**Provided data:**
====================
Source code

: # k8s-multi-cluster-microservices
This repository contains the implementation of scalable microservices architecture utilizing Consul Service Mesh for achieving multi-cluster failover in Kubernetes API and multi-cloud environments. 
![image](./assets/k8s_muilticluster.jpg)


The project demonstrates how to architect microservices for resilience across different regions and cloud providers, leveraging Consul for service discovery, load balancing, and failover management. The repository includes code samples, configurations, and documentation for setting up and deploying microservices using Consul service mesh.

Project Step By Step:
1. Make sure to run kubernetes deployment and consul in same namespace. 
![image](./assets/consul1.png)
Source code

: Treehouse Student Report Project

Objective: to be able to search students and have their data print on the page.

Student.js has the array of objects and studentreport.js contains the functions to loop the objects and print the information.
====================
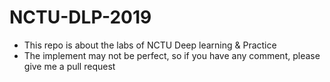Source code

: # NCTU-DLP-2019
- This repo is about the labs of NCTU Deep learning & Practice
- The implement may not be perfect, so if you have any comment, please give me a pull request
====================
**Task requirements:** Every line in the records above that contains the word "This" should be copied out.

**Answer box:**
This repository contains the implementation of scalable microservices architecture utilizing Consul Service Mesh for achieving multi-cluster failover in Kubernetes API and multi-cloud environments. 
- This repo is about the labs of NCTU Deep learning & Practice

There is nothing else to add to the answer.